On the trip to the East Coast to secure funding for the Ladd & Tilton bank, the Ladd’s ordered the plans for the house built at Sixth Street between Jefferson and Clay.  What had been dense forest at the time of Ladd’s arrival, the block had been densely forested. By 1874 they expanded the home, added elaborate grounds and the carriage house.  He was a well established figure who was well regarded in the community. 

In the 1870s Ladd established the two pieces of property that remain with us today.  In 1877, he acquired Crystal Spring Farms, part of which was later developed into Reed College, and in 1878 the property that would become Ladd’s Addition. This recognizable district remains the same as it was mapped by Ladd in 1891.[iv]

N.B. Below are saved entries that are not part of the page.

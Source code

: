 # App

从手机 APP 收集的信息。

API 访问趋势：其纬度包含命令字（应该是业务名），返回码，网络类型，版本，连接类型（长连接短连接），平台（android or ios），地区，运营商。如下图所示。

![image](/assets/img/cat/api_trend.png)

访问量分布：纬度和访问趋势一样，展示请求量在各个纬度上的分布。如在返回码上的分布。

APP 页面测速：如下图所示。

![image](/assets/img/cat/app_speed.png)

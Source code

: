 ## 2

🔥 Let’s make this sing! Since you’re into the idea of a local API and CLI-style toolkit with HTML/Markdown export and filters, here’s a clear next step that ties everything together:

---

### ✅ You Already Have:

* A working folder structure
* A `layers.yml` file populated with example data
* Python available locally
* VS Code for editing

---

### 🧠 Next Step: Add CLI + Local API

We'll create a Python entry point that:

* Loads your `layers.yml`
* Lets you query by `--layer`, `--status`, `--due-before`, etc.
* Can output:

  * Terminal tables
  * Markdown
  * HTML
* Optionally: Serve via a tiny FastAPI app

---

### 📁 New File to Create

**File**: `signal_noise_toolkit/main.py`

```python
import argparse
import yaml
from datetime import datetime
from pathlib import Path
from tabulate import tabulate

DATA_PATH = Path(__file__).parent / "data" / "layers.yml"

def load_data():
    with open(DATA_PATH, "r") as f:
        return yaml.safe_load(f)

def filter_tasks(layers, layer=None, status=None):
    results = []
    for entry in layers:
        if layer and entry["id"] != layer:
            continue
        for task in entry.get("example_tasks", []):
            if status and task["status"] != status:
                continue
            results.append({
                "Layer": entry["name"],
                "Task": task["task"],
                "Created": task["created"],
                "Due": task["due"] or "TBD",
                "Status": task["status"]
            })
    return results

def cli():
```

By the end of Ladd’s life Portland was no longer a muddy western trading outpost.  Rival cities such as Albina and East Portland had been incorporated into the town. Bridges spanned the Willamette, and street cars moved the populace. The small wooden structures had been replaced by stately homes, and stone edifices. Dominating the center of the town was the grand Portland Hotel. Portland was the second largest and most economically active city on the West Coast.  While many individuals were involved with the development of Portland, including some who played a more public or flamboyant role, Ladd deserves to be remembered for the breadth of his involvement in the creation of the city.  His was a pivotal role in the development of Portland as a city, amassing and providing the capital needed for its growth, as well as tools for the edification and support of the populace.  What we know of him as a man is retained only in the few comments or quotes left by his friends and colleagues, and in those things he chose to invest with his time and money. 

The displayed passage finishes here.